And he was becoming like Hal. He resented the comparison; but he was. Fame and opportunity were knocking at his door. Instead of opening to them, he sat weakly waiting for a girl who didn’t seem to care. One day fame and opportunity would go away; when they were gone, he would have lost his only chance of making the girl respond. If he became great—really great—she might appreciate him.
For the first time in his dealings with Desire strategy suggested itself. Not until Fluffy had lost Horace had she discovered that she had a heart. If he were to leave Desire—— Fear gripped him lest, while he was gone, some one else might claim her. The loneliness of what he would have to face appalled him. It was a loneliness which she would share at least in part; the habits formed from having been loved, even though she had not loved in return, might lead her into another man’s arms.

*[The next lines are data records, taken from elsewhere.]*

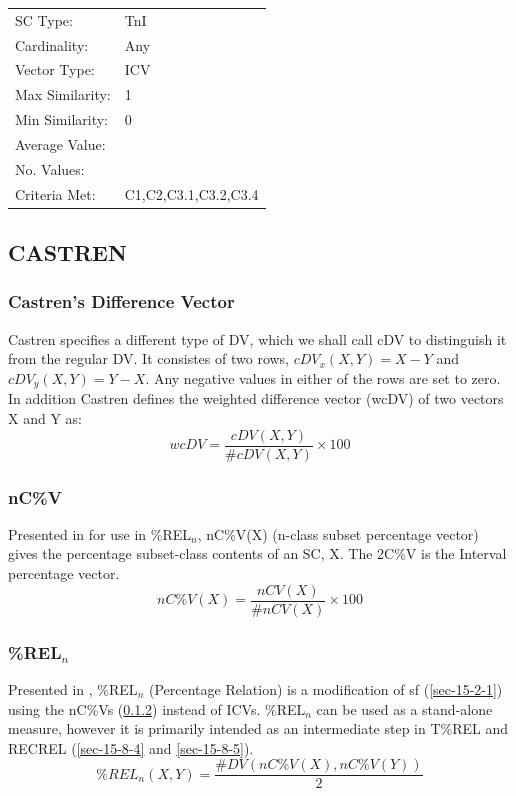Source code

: \documentclass{article}
\begin{document}
\begin{center}
\begin{tabular}{ll}
 SC Type:         &  TnI                   \\
 Cardinality:     &  Any                   \\
 Vector Type:     &  ICV                   \\
 Max Similarity:  &  1                     \\
 Min Similarity:  &  0                     \\
 Average Value:   &                        \\
 No. Values:      &                        \\
 Criteria Met:    &  C1,C2,C3.1,C3.2,C3.4  \\
\end{tabular}
\end{center}
\subsection{CASTREN}
\label{sec-15-8}
\subsubsection{Castren's Difference Vector}
\label{sec-15-8-1}

Castren specifies a different type of DV, which we shall call cDV to
distinguish it from the regular DV. It consistes of two rows,
$cDV_{x}(X,Y)=X-Y$ and $cDV_{y}(X,Y)=Y-X$. Any negative values in
either of the rows are set to zero.  In addition Castren defines the
weighted difference vector (wcDV) of two vectors X and Y as:
$$wcDV=\frac{cDV(X,Y)}{\#cDV(X,Y)}\times 100$$
\subsubsection{nC\%V}
\label{sec-15-8-2}

Presented in \citet{Castren1994} for use in \%REL$_{n}$, nC\%V(X) (n-class
subset percentage vector) gives the percentage subset-class contents
of an SC, X. The 2C\%V is the Interval percentage vector.
$$nC\%V(X)=\frac{nCV(X)}{\#nCV(X)}\times 100$$
\subsubsection{\%REL$_{n}$}
\label{sec-15-8-3}

Presented in \citet{Castren1994}, \%REL$_{n}$ (Percentage Relation) is a
modification of sf (\ref{sec-15-2-1}) using the nC\%Vs (\ref{sec-15-8-2}) instead of
ICVs. \%REL$_{n}$ can be used as a stand-alone measure, however it is
primarily intended as an intermediate step in T\%REL and RECREL (\ref{sec-15-8-4}
and \ref{sec-15-8-5}). $$\%REL_n(X,Y)=\frac{\#DV(nC\%V(X),nC\%V(Y))}{2}$$
\end{document}
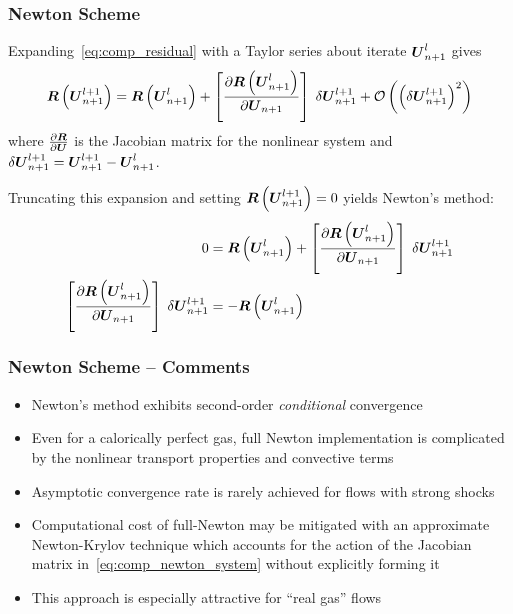 \documentclass[compress,11pt]{beamer}
\begin{document}
\frame
{
  \frametitle{\scriptsize Newton Scheme}
  \vspace{-1em}
  \footnotesize
  Expanding~\eqref{eq:comp_residual} with a Taylor series about iterate ${\boldsymbol{U}}_{n+1}^l$ gives
  \begin{equation}
    \label{eq:comp_residual_linearized}  
    {\boldsymbol{R}}\left({\boldsymbol{U}}_{n+1}^{l+1}\right) = {\boldsymbol{R}}\left({\boldsymbol{U}}_{n+1}^l\right) +\left[{\frac{\partial{{\boldsymbol{R}}\left({\boldsymbol{U}}_{n+1}^l\right)}}{\partial{{\boldsymbol{U}}_{n+1}}}}\right]\;\delta{\boldsymbol{U}}_{n+1}^{l+1} + \mathcal{O}\left(\left(\delta{\boldsymbol{U}}_{n+1}^{l+1}\right)^2\right)
  \end{equation}
  where ${\frac{\partial{{\boldsymbol{R}}}}{\partial{{\boldsymbol{U}}}}}$ is the Jacobian matrix for the nonlinear system and $\delta {\boldsymbol{U}}_{n+1}^{l+1}={\boldsymbol{U}}_{n+1}^{l+1}-{\boldsymbol{U}}_{n+1}^l$.
  \vspace{1em}
  
  {
    Truncating this expansion and setting ${\boldsymbol{R}}\left({\boldsymbol{U}}_{n+1}^{l+1}\right)=0$ yields Newton's method:
    \begin{align}
      0 &= {\boldsymbol{R}}\left({\boldsymbol{U}}_{n+1}^l\right) + \left[{\frac{\partial{{\boldsymbol{R}}\left({\boldsymbol{U}}_{n+1}^l\right)}}{\partial{{\boldsymbol{U}}_{n+1}}}}\right]\;\delta{\boldsymbol{U}}_{n+1}^{l+1} \nonumber \\
      \left[{\frac{\partial{{\boldsymbol{R}}\left({\boldsymbol{U}}_{n+1}^l\right)}}{\partial{{\boldsymbol{U}}_{n+1}}}}\right]\;\delta{\boldsymbol{U}}_{n+1}^{l+1} &= -{\boldsymbol{R}}\left({\boldsymbol{U}}_{n+1}^l\right) \label{eq:comp_newton_system}
    \end{align}
  }
}

\frame
{
  \frametitle{\scriptsize Newton Scheme -- Comments}
  \vspace{-.5em}
  
  \begin{itemize}
    \item Newton's method exhibits second-order \emph{conditional} convergence
    \item Even for a calorically perfect gas, full Newton implementation is complicated by the nonlinear transport properties and convective terms
    \item Asymptotic convergence rate is rarely achieved for flows with strong shocks
    \item Computational cost of full-Newton may be mitigated with an approximate Newton-Krylov technique which accounts for the action of the Jacobian matrix in~\eqref{eq:comp_newton_system} without explicitly forming it
    \item This approach is especially attractive for ``real gas'' flows
  \end{itemize}
}
\end{document}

And yet, strategy or no strategy, he would have to leave New York; he couldn’t keep up the pace. The three hundred pounds per annum which had come to him from Beauty Incorporated hadn’t been much; but, while it lasted, it had seemed certain. It had been something to fall back on. It had stood between him and poverty. His nerve was shaken. What if his vein of fancy should run dry?
His habits of industry were already lost. He would have to go into retreat to re-find them—go somewhere where people believed in him; then he might retrieve his confidence. The yearning to be mothered, which the strongest men feel at times, swept over him like a tide. He wanted to hear himself called Teddy, as though his name was not absurd or disgraceful—a name to be avoided with a nickname.
If he appealed to Desire one last time, would she understand—would she be kind to him as she had been to Fluffy? He wondered—and he doubted. If he told her of the loss of the three hundred pounds his trouble would sound paltry. It might sound to her as though he were asking her to restore to him the watch-bracelet. It was in her company that he had spent so riotously; she might think that he was accusing her of having been mercenary. She had never been that; she had given him far more in happiness than the means of happiness had cost But he couldn’t conceive of being in her company and refraining from extravagance. Her personality made recklessness contagious; it acted like strong wine, diminishing both the future and the past, till the present became of total importance.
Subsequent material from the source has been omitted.